The basic technique is called kick-sampling and all that is really needed is a net, stopwatch and sample pot. “The actual taking of an invertebrate sample is easy”, Sean explains. The ecologist wades out into the water channel and kicks up the substrate – the pebbles, rocks, sand and silt that form the bottom of a river. Doing this for a set time (three minutes, usually) while holding a net in the direction of flow allows the invertebrates living on the riverbed to be disturbed and collected. 

The presence, or absence, of certain species of plants, algae and invertebrates gives ecologists a clue as to the health of the river they are sampling: some species are highly tolerant of certain pollutants, and some are completely intolerant. Finding more of one species than the other gives a quick and accurate picture of a river’s health.

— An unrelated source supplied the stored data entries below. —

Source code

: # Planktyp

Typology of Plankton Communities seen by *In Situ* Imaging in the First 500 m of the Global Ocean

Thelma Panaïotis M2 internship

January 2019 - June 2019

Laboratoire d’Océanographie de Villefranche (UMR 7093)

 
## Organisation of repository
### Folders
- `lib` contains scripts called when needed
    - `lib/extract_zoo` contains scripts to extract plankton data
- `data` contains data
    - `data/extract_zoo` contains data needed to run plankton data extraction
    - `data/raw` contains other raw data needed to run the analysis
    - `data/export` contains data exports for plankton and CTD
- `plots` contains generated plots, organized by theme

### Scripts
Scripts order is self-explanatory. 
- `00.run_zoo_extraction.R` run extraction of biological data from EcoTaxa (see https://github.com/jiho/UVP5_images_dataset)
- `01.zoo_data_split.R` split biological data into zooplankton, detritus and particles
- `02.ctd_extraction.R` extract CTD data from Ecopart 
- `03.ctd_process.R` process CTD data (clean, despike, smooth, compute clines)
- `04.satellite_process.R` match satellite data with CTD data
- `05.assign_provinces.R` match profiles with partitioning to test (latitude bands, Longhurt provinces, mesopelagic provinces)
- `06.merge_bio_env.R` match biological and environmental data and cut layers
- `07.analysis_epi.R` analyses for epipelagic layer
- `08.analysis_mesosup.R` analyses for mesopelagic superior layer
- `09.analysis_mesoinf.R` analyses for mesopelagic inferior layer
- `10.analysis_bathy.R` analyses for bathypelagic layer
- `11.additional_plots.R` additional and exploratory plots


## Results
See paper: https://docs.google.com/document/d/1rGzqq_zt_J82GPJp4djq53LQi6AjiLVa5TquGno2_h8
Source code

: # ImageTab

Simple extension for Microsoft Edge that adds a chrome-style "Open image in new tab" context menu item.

Additional information is gathered by examining the surrounding area. By taking note what lies along the strandline, the colour and clarity of the water, the condition of the banks, experienced ecologists can assess the health of a river in a matter of minutes. The data they collect contributes to a detailed map of the health of Scotland’s rivers. 

The quality of a river is judged against a ‘reference level’: the ideal state of the river where there is no human impact other than what you would expect to find. The river is then graded, bad, poor, moderate, good or high, based on how close it is to that reference condition.

Man-made alterations to natural river systems can cause downgrades in the ecological quality of the river. These impacts can alter the levels, flow, and even the temperature of the water, all of which can have an effect on everything in the river, from the fish and birds, to the invertebrates, right the way down to single cell organisms known as diatoms.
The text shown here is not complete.